The European Central Bank (ECB) has kept the main refinancing operations rate at 2.15%, which aligns with market expectations. This decision is based on the ECB’s evaluation of economic conditions and inflation within the Eurozone.

Recent updates from the ECB show an upward revision of growth forecasts, suggesting the Eurozone’s economy remains resilient despite global uncertainties. The decision to keep rates stable aims to support economic growth while addressing inflation concerns.

Inflation Rates in the Eurozone

Inflation rates in the Eurozone have been varying, with recent data showing an increase in consumer prices. Analysts are closely observing the ECB’s future policy signals amid changing economic indicators and geopolitical events.

This decision occurs as other major central banks, like the U.S. Federal Reserve and the Bank of England, adjust their monetary policies in response to economic growth and inflation challenges.

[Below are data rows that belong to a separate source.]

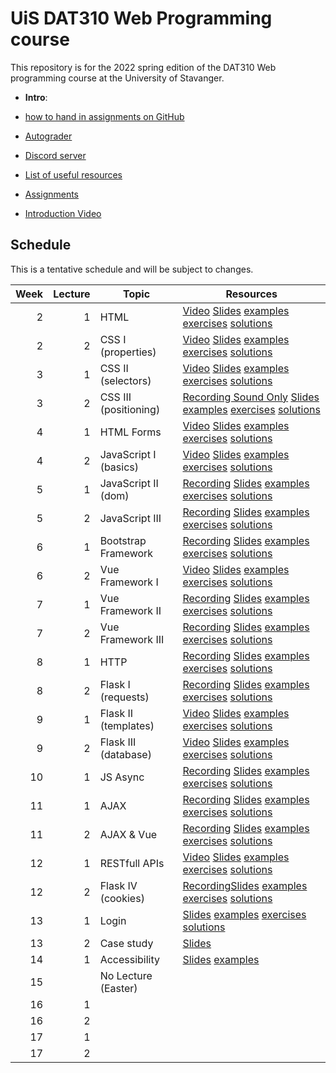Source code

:   # UiS DAT310 Web Programming course

This repository is for the 2022 spring edition of the DAT310 Web programming course at the University of Stavanger. 

  - **Intro**: 
  - [how to hand in assignments on GitHub](autograder.md)
  - [Autograder](https://uis.itest.run)
  - [Discord server](https://discord.gg/wBp8s8uY)
  - [List of useful resources](Resources.md)

  - [Assignments](https://github.com/dat310-2022/assignments)
  
  - [Introduction Video](https://stavanger.instructuremedia.com/embed/39957576-a687-4c49-81c3-60444624e332)
  
## Schedule 
 
This is a tentative schedule and will be subject to changes.

| Week | Lecture | Topic                 | Resources                                                                                                                                                                                                                                                                                      |
|-----:|--------:|-----------------------|------------------------------------------------------------------------------------------------------------------------------------------------------------------------------------------------------------------------------------------------------------------------------------------------|
|    2 |       1 | HTML                  | [Video](https://stavanger.instructuremedia.com/embed/2c80a7b1-9853-4cb8-924e-12ba0d4adf8d) [Slides](slides/1-1-Web-programming-HTML.pdf) [examples](examples/html/basic/) [exercises](exercises/html/basic/) [solutions](solutions/html/basic/)                                                |
|    2 |       2 | CSS I (properties)    | [Video](https://stavanger.instructuremedia.com/embed/9fba90b1-686c-4d02-bfb3-6bbcd79dc5d5) [Slides](slides/2-1-Web-programming-CSS-p1.pdf) [examples](examples/css/properties) [exercises](exercises/css/properties) [solutions](solutions/css/properties)                                     |
|    3 |       1 | CSS II (selectors)    | [Video](https://stavanger.instructuremedia.com/embed/950dbbd4-2bc0-48f3-810a-1febe05caa16) [Slides](slides/2-2-Web-programming-CSS-p2.pdf) [examples](examples/css/selectors)  [exercises](exercises/css/properties)  [solutions](solutions/css/selectors)                                     |
|    3 |       2 | CSS III (positioning) | [Recording Sound Only](https://uis.cloud.panopto.eu/Panopto/Pages/Viewer.aspx?id=63e75f2e-1803-4138-b721-ae220084dc66) [Slides](slides/3-1-Web-programming-CSS-p3.pdf) [examples](examples/css/positioning/)  [exercises](exercises/css/positioning/)  [solutions](solutions/css/positioning/) |
|    4 |       1 | HTML Forms            | [Video](https://stavanger.instructuremedia.com/embed/37909e0b-9bdc-42a2-a0b8-1e55018ac6f5) [Slides](slides/3-2-Web-programming-HTML-Forms.pdf) [examples](examples/html/forms/)  [exercises](exercises/html/forms/)  [solutions](solutions/html/forms/)                                        |
|    4 |       2 | JavaScript I (basics) | [Video](https://stavanger.instructuremedia.com/embed/7b6460bb-3a7f-4339-bd51-412013c587a2) [Slides](slides/4-1-Web-programming-JavaScript-p1.pdf) [examples](examples/js/basics/)  [exercises](exercises/js/basics/)  [solutions](solutions/js/basics/)                                        |
|    5 |       1 | JavaScript II (dom)   | [Recording](https://uis.cloud.panopto.eu/Panopto/Pages/Viewer.aspx?id=2d31ffbe-0d8e-4233-a2f9-ae2f0096d632) [Slides](slides/4-2-Web-programming-JavaScript-p2.pdf) [examples](examples/js/events_dom/)  [exercises](exercises/js/events_dom/)  [solutions](solutions/js/events_dom/)           |
|    5 |       2 | JavaScript III        | [Recording](https://uis.cloud.panopto.eu/Panopto/Pages/Viewer.aspx?id=09e7faa3-3000-44f1-8912-ae220084dccb) [Slides](slides/5-1-Web-programming-JavaScript-p3.pdf) [examples](examples/js/more/)  [exercises](exercises/js/more/)  [solutions](solutions/js/more/)                             |
|    6 |       1 | Bootstrap Framework   | [Recording](https://uis.cloud.panopto.eu/Panopto/Pages/Viewer.aspx?id=dea7ce6c-2593-4f63-8676-ae2f0096d6b2) [Slides](slides/5-2-Web-programming-Bootstrap.pdf) [examples](examples/bootstrap/)  [exercises](exercises/bootstrap/)  [solutions](solutions/bootstrap/)                           |
|    6 |       2 | Vue Framework I       | [Video](https://stavanger.instructuremedia.com/embed/e1c6f61c-871f-464f-8dcf-66caf8a75e6a) [Slides](slides/6-2-Web-programming-vue-p1.pdf) [examples](examples/js/vue/)  [exercises](exercises/js/vue/)  [solutions](solutions/js/vue/)                                                        |
|    7 |       1 | Vue Framework II      | [Recording](https://uis.cloud.panopto.eu/Panopto/Pages/Viewer.aspx?id=02645ee2-6ca1-488a-8f30-ae2f0096d6db) [Slides](slides/7-1-Web-programming-vue-p2.pdf) [examples](examples/js/vue2/)  [exercises](exercises/js/vue2/)  [solutions](solutions/js/vue2/)                                    |
|    7 |       2 | Vue Framework III     | [Recording](https://uis.cloud.panopto.eu/Panopto/Pages/Viewer.aspx?id=d17ef546-3cbf-4b19-b2d8-ae220084dd14) [Slides](slides/7-2-Web-programming-vue-p3.pdf) [examples](examples/js/vue3/) [exercises](exercises/js/vue3/)  [solutions](solutions/js/vue3/)                                     |
|    8 |       1 | HTTP                  | [Recording](https://uis.cloud.panopto.eu/Panopto/Pages/Viewer.aspx?id=41040e49-4f78-4987-9fcf-ae2f0096d708) [Slides](slides/8-1-Web-programming-HTTP.pdf) [examples](examples/python/http/) [exercises](exercises/python/http/) [solutions](solutions/python/http/)                            |
|    8 |       2 | Flask I (requests)    | [Recording](https://uis.cloud.panopto.eu/Panopto/Pages/Viewer.aspx?id=0301280b-8076-45d3-bd41-ae220084dd32) [Slides](slides/8-2-Web-programming-Server-p1.pdf) [examples](examples/python/flask) [exercises](exercises/python/flask1/) [solutions](solutions/python/flask1/)                   |
|    9 |       1 | Flask II (templates)  | [Video](https://stavanger.instructuremedia.com/embed/36e757e5-b8b6-4b36-a57b-02ef228c1ba7) [Slides](slides/9-1-Web-programming-Server-p2.pdf) [examples](examples/python/flask) [exercises](exercises/python/flask2/) [solutions](solutions/python/flask2/)                                    |
|    9 |       2 | Flask III (database)  | [Video](https://stavanger.instructuremedia.com/embed/3baddcaf-c68a-4da1-ab18-c6d54a56ac0e) [Slides](slides/9-2-Web-programming-Server-p3.pdf) [examples](examples/python/flask) [exercises](exercises/python/flask3/) [solutions](solutions/python/flask3/)                                    |
|   10 |       1 | JS Async              | [Recording](https://uis.cloud.panopto.eu/Panopto/Pages/Viewer.aspx?id=5218e7d8-5e6e-4979-818c-ae220084dd68) [Slides](slides/10-1-Web-programming-JS-async.pdf) [examples](examples/async/js) [exercises](exercises/async/js) [solutions](solutions/async/js)                                   |
|   11 |       1 | AJAX                  | [Recording](https://uis.cloud.panopto.eu/Panopto/Pages/Viewer.aspx?id=2b011870-76d2-41d1-9afb-ae2f0096d7ce) [Slides](slides/11-1-Web-programming-AJAX.pdf) [examples](examples/ajax) [exercises](exercises/ajax) [solutions](solutions/ajax)                                                   |
|   11 |       2 | AJAX & Vue            | [Recording](https://uis.cloud.panopto.eu/Panopto/Pages/Viewer.aspx?id=450c6807-2a3c-4862-8b6a-ae220084dd83) [Slides](slides/11-2-Web-programming-AJAX+Vue.pdf) [examples](examples/ajax) [exercises](exercises/ajax) [solutions](solutions/ajax)                                               |
|   12 |       1 | RESTfull APIs         | [Video](https://stavanger.instructuremedia.com/embed/6e57b79b-8e6a-4002-8855-3829d5a0bbcc) [Slides](slides/12-1-Web-programming-Flask-APIs.pdf) [examples](examples/ajax) [exercises](exercises/ajax) [solutions](solutions/ajax)                                                              |
|   12 |       2 | Flask IV (cookies)    | [Recording](https://uis.cloud.panopto.eu/Panopto/Pages/Viewer.aspx?id=cf53507f-9916-47ef-b131-ae220084dd9e)[Slides](slides/12-2-Web-programming-Server-p4.pdf) [examples](examples/python/flask4) [exercises](exercises/python/flask4) [solutions](solutions/python/flask4)                    |
|   13 |       1 | Login                 | [Slides](slides/13-1-Web-programming-Server-Login.pdf) [examples](examples/python/flask5) [exercises](exercises/python/flask5) [solutions](solutions/python/flask5)                                                                                                                            |
|   13 |       2 | Case study            | [Slides](slides/13-2-WebProgramming-CaseStudy1.pdf)                                                                                                                                                                                                                                            |
|   14 |       1 | Accessibility         | [Slides](slides/15-1-Accessibility.pdf) [examples](examples/a11y/table.html)                                                                                                                                                                                                                                                                                               |
|   15 |         | No Lecture (Easter)   |                                                                                                                                                                                                                                                                                                |
|   16 |       1 |                       |                                                                                                                                                                                                                                                                                                |
|   16 |       2 |                       |                                                                                                                                                                                                                                                                                                |
|   17 |       1 |                       |                                                                                                                                                                                                                                                                                                |
|   17 |       2 |                       |                                                                                                                                                                                                                                                                                                |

The ECB’s decision to maintain rates is perceived as a strategic way to balance growth and inflation, contributing to stability in the Eurozone’s financial environment. Market observers will continue to look for signs of potential policy changes as economic conditions shift.

With the European Central Bank’s decision to hold rates at 2.15% already priced in, we see limited immediate market movement. The real opportunity for us now lies in the implied volatility for the coming weeks, as the bank balances growth and inflation concerns. We note the EURO STOXX 50 Volatility Index (VSTOXX) is trading near recent lows around 14, suggesting that option premiums may be relatively inexpensive.

The Central Tension

The central tension is clear, with Eurostat’s flash estimate for November 2025 showing inflation ticking up to 2.8% while the ECB’s own staff revised 2026 growth projections up to 1.4%. This data-dependent stance means any upcoming economic release could trigger a significant market repricing. Therefore, establishing long straddles on currency pairs like the EUR/USD could be a prudent way to capture a breakout in either direction.

We are closely watching the forward curve for Euribor futures, which currently suggests a prolonged pause from the ECB. However, looking back at the aggressive hiking cycle of 2022-2023 reminds us how quickly central banks can pivot when inflation proves persistent. A small position shorting March 2026 Bund futures could serve as a hedge against a more hawkish surprise early next year.

The ECB’s cautious hold contrasts with recent signals from the U.S. Federal Reserve, which appears more determined to achieve its inflation target. This policy divergence is keeping a lid on the EUR/USD exchange rate, which has struggled to break above 1.09 this quarter. We believe selling out-of-the-money euro calls against the dollar is a viable strategy to capitalize on this trend in the near term.